_EXERCISE DIRECTIONS_
Copy every line below that has the word "failure" in it.

_DATASET EXCERPTS_

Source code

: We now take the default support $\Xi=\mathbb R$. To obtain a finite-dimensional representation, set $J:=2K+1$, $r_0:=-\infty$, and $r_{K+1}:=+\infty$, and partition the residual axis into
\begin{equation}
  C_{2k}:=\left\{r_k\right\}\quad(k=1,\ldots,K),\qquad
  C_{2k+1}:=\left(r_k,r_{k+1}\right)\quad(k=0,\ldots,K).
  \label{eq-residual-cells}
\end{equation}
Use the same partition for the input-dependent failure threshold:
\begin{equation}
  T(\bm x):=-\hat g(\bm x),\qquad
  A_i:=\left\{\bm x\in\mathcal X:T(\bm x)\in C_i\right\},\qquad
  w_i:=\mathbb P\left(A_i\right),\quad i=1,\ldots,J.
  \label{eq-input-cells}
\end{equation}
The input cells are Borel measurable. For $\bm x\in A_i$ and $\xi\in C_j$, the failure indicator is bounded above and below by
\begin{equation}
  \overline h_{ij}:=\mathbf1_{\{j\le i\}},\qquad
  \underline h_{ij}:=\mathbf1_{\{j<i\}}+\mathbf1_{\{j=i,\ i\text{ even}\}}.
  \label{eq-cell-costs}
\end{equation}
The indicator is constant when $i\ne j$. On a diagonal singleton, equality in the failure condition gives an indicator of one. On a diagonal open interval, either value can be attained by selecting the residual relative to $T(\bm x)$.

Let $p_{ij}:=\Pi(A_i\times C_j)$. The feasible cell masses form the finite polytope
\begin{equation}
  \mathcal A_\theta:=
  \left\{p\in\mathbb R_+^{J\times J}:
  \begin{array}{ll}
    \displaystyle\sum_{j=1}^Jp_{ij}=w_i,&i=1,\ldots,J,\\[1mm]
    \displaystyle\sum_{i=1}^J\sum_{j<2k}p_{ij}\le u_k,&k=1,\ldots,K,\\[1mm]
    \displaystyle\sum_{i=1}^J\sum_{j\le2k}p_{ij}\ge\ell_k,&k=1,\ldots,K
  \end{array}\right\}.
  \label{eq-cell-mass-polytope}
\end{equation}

_EXERCISE RESPONSE_
Use the same partition for the input-dependent failure threshold:
The input cells are Borel measurable. For $\bm x\in A_i$ and $\xi\in C_j$, the failure indicator is bounded above and below by
The indicator is constant when $i\ne j$. On a diagonal singleton, equality in the failure condition gives an indicator of one. On a diagonal open interval, either value can be attained by selecting the residual relative to $T(\bm x)$.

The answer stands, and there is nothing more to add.